SOURCE’s HIV Counseling and Testing Program is just one avenue through which nursing students provide health care to those living in the communities near the school, where such outreach is critically needed. “The good news is that teenage pregnancy rates and infant mortality have decreased over the past few years, but the biggest challenges facing this community are substance abuse, violence, and poverty,” says Lori Edwards, APRN, BC, MPH, who directs the School’s comprehensive Community Outreach program. “The community itself says its number one concern is substance abuse. Historically, one out of 10 people in Baltimore is a substance abuser.”

The School’s Community Outreach program began 13 years ago as a way for Peace Corps Fellows to meet their required community service. By the late 1990s, other nursing students were eager to pursue community health volunteer roles in East Baltimore and throughout the city. To meet the demand, Edwards developed an undergraduate elective and pre-requisite for students interested in community outreach: Community Outreach to Underserved Populations in Urban Baltimore.

Edwards estimates that in 2006-07, at least 107 School of Nursing students volunteered a minimum of 5,200 hours at 22 agencies, such as the Refugee Resettlement Center, Tench Tilghman Elementary School, House of Ruth Maryland, Baltimore City Health Department, Hispanic Apostolate, and the Julie Community Center. That’s 9,500 client interactions—all low-ball figures, says Edwards, who is one of two SON administrative representatives on the SOURCE governing boards. Her office works closely with SOURCE to coordinate nursing students’ volunteer interests.

Associate dean Sandra Angell, who earned her nursing diploma from the School in 1969, describes SOURCE as “a great development.” She adds, “It’s really pulled together all three schools on this campus and it’s made it much easier for community agencies that are trying to seek help for their sites.”

With relationships with more than 100 community-based organizations, SOURCE has quickly become a one-stop volunteer shop for students and faculty and for the East Baltimore community to call for assistance, agrees Seth Christman, SOURCE coordinator. And there are real benefits for the students as well.
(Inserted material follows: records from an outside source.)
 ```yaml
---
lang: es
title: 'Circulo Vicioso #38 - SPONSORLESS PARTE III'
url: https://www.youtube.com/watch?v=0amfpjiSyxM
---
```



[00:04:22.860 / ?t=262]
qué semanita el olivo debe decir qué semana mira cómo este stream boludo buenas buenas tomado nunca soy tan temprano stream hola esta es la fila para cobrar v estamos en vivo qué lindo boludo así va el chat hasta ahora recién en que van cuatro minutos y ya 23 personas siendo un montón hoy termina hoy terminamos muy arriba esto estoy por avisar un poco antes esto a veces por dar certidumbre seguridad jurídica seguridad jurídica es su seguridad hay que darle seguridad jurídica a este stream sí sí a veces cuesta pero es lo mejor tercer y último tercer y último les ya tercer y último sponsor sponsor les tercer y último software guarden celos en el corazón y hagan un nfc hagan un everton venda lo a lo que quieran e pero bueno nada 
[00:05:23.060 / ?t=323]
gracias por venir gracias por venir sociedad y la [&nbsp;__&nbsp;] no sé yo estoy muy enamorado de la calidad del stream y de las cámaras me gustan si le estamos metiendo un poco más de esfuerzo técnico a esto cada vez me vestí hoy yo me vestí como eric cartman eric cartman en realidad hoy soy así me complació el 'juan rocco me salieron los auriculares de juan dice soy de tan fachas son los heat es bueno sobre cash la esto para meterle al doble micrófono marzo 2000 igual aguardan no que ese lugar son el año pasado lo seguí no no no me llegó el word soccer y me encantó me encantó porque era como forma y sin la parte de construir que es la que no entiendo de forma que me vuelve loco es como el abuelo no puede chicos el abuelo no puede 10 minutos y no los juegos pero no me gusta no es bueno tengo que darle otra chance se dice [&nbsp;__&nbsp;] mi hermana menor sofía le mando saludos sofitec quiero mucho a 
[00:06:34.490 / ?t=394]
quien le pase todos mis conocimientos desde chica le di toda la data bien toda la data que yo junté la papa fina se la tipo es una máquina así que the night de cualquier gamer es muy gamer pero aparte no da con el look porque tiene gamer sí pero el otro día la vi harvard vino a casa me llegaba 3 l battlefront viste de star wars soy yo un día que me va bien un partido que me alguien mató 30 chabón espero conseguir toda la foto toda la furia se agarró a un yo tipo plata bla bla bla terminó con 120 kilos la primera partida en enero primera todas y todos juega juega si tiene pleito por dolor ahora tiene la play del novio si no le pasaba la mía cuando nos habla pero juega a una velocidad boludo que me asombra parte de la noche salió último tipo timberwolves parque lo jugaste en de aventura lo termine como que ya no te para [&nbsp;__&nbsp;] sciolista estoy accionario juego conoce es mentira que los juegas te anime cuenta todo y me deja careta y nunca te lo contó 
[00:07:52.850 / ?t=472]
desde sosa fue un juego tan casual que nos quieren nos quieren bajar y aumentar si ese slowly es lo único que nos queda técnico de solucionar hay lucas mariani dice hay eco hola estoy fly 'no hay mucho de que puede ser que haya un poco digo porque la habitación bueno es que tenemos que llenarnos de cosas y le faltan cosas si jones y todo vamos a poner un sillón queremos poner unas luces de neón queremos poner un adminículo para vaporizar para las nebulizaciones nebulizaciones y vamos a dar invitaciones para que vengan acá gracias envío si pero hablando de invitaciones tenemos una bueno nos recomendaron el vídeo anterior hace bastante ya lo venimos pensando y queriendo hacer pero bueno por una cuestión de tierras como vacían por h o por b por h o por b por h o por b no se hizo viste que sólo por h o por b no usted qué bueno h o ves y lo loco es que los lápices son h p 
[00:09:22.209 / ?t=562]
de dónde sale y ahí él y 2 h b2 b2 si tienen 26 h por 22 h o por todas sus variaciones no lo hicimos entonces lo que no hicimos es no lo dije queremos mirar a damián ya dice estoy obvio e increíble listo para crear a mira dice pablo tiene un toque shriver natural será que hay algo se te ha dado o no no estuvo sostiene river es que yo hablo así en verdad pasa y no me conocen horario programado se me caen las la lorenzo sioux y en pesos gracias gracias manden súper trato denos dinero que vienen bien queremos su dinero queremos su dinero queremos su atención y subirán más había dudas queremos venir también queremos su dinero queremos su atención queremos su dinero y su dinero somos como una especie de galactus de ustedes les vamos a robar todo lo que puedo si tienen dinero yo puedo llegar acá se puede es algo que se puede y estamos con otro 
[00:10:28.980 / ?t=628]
“Being able to connect students from the three schools gives students a different view of skills in health education and practice,” notes SOURCE’s Christman. “A nursing student might come to the HIV Counseling and Testing Program from a patient-centered approach, while a public health student might come at it from an education perspective. Sometimes the greatest teachers are your peers.”

Working alongside students from the schools of Public Health and Medicine is a big draw for SON students, particularly returning Peace Corps veterans like Garcia. “From my Peace Corps work in Malawi as a teacher and HIV counselor, all the HIV issues of prevention, advocacy and policy interest me, and the interdisciplinary approach of the training invites that,” Garcia says.

When Kaitlin Haws was completing her baccalaureate nursing degree after serving in the Peace Corps in West Africa, she volunteered with the Women, Infants & Children (WIC) program, a nutritional counseling program offered through the Baltimore County Department of Health. “So many people don’t have access to proper health care,” Haws says. “At WIC, we were trying to provide proper nutrition when often the only access for food was the corner store, which doesn’t offer much produce.”

“Being able to volunteer in the community while going to school reiterated for me why I was in nursing school in the first place,” Haws says. “My work brings together therapeutic communication and health education. The most satisfying and challenging aspect of my work is providing a well-rounded approach to health care for the underserved.”

For the newly minted graduates of the HIV Counseling and Testing Training Program, this is at the heart of what they hope to accomplish in their new volunteer role. “Nursing is care and support,” says Garcia. “To be there for someone one-on-one during one of the most significant moments in his or her life, regardless of the HIV test outcome, is amazing.”